Iraqi Prime Minister Haider al-Abadi called Sunday for sweeping reforms, including abolishing the post of his rival Nuri al-Maliki, in response to weeks of demonstrations against corruption and poor services.

The proposed reforms, at least some of which require the approval of the cabinet and parliament, followed a call for tough measures by Iraq’s top Shiite cleric, Grand Ayatollah Ali al-Sistani.

One of the most drastic of the proposals outlined in an online statement was the call for elimination of the posts of vice president and deputy prime minister “immediately”.

Maliki, who preceded Abadi as premier, is currently one of the vice presidents.
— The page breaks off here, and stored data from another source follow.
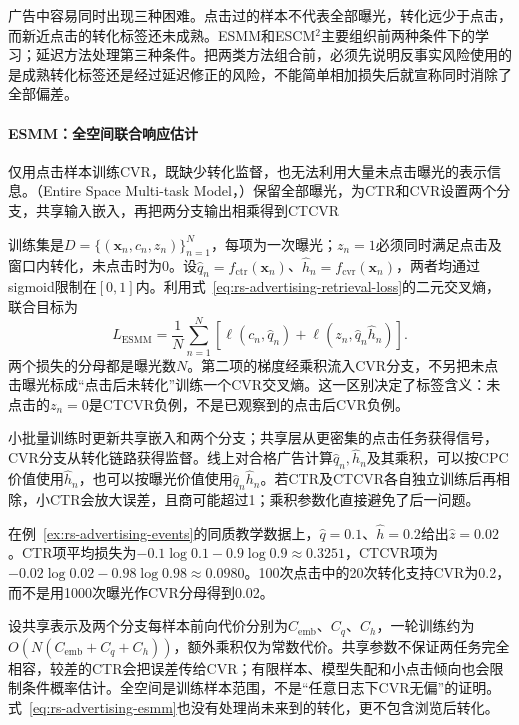 广告中容易同时出现三种困难。点击过的样本不代表全部曝光，转化远少于点击，而新近点击的转化标签还未成熟。ESMM和ESCM$^2$主要组织前两种条件下的学习；延迟方法处理第三种条件。把两类方法组合前，必须先说明反事实风险使用的是成熟转化标签还是经过延迟修正的风险，不能简单相加损失后就宣称同时消除了全部偏差。

\paragraph{ESMM：全空间联合响应估计}
\label{sec:rs-advertising-esmm}

仅用点击样本训练CVR，既缺少转化监督，也无法利用大量未点击曝光的表示信息。（Entire Space Multi-task Model，）保留全部曝光，为CTR和CVR设置两个分支，共享输入嵌入，再把两分支输出相乘得到CTCVR

训练集是$D=\{(\bm{x}_n,c_n,z_n)\}_{n=1}^{N}$，每项为一次曝光；$z_n=1$必须同时满足点击及窗口内转化，未点击时为0。设$\widehat q_n=f_{\mathrm{ctr}}(\bm{x}_n)$、$\widehat h_n=f_{\mathrm{cvr}}(\bm{x}_n)$，两者均通过sigmoid限制在$[0,1]$内。利用式~\eqref{eq:rs-advertising-retrieval-loss}的二元交叉熵，联合目标为
\begin{equation}
  L_{\mathrm{ESMM}}
  =\frac{1}{N}\sum_{n=1}^{N}
    \left[
      \ell(c_n,\widehat q_n)
      +\ell(z_n,\widehat q_n\widehat h_n)
    \right].
  \label{eq:rs-advertising-esmm}
\end{equation}
两个损失的分母都是曝光数$N$。第二项的梯度经乘积流入CVR分支，不另把未点击曝光标成“点击后未转化”训练一个CVR交叉熵。这一区别决定了标签含义：未点击的$z_n=0$是CTCVR负例，不是已观察到的点击后CVR负例。

小批量训练时更新共享嵌入和两个分支；共享层从更密集的点击任务获得信号，CVR分支从转化链路获得监督。线上对合格广告计算$\widehat q_n,\widehat h_n$及其乘积，可以按CPC价值使用$\widehat h_n$，也可以按曝光价值使用$\widehat q_n\widehat h_n$。若CTR及CTCVR各自独立训练后再相除，小CTR会放大误差，且商可能超过1；乘积参数化直接避免了后一问题。

在例~\ref{ex:rs-advertising-events}的同质教学数据上，$\widehat q=0.1$、$\widehat h=0.2$给出$\widehat z=0.02$。CTR项平均损失为$-0.1\log0.1-0.9\log0.9\approx0.3251$，CTCVR项为$-0.02\log0.02-0.98\log0.98\approx0.0980$。100次点击中的20次转化支持CVR为0.2，而不是用1000次曝光作CVR分母得到0.02。

设共享表示及两个分支每样本前向代价分别为$C_{\mathrm{emb}}$、$C_q$、$C_h$，一轮训练约为$O(N(C_{\mathrm{emb}}+C_q+C_h))$，额外乘积仅为常数代价。共享参数不保证两任务完全相容，较差的CTR会把误差传给CVR；有限样本、模型失配和小点击倾向也会限制条件概率估计。全空间是训练样本范围，不是“任意日志下CVR无偏”的证明。式~\eqref{eq:rs-advertising-esmm}也没有处理尚未来到的转化，更不包含浏览后转化。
Abolishing the post would be a blow to Maliki but would also set the prime minister on a collision course with his rival, who is from the same Dawa party and still wields significant influence.

But the change would apparently require the constitution to be amended, meaning that rapid action is unlikely.

Abadi also called for a major overhaul of the way officials, including ministers, are selected, saying that all “party and sectarian quotas” should be abolished, and the candidates chosen by a committee appointed by the premier.

He also called for a “comprehensive and immediate reduction” in the number of guards for all officials.

This has long been a problem, with some officials having massive personal protection units, and others hiring less than the allotted number and pocketing the remainder of the allowance.

Baghdad and other cities have seen weeks of protests against the poor quality of services, especially power outages that leave Iraqis with only a few hours of government-supplied electricity per day as temperatures top 50 degrees Celsius (120 degrees Fahrenheit).

The demonstrators have blamed the services crisis on corruption and incompetence across the political class.

Sistani, who is revered by millions of Iraqis, called Friday for Abadi to take “drastic measures” against corruption, saying that the “minor steps” he had announced were not enough.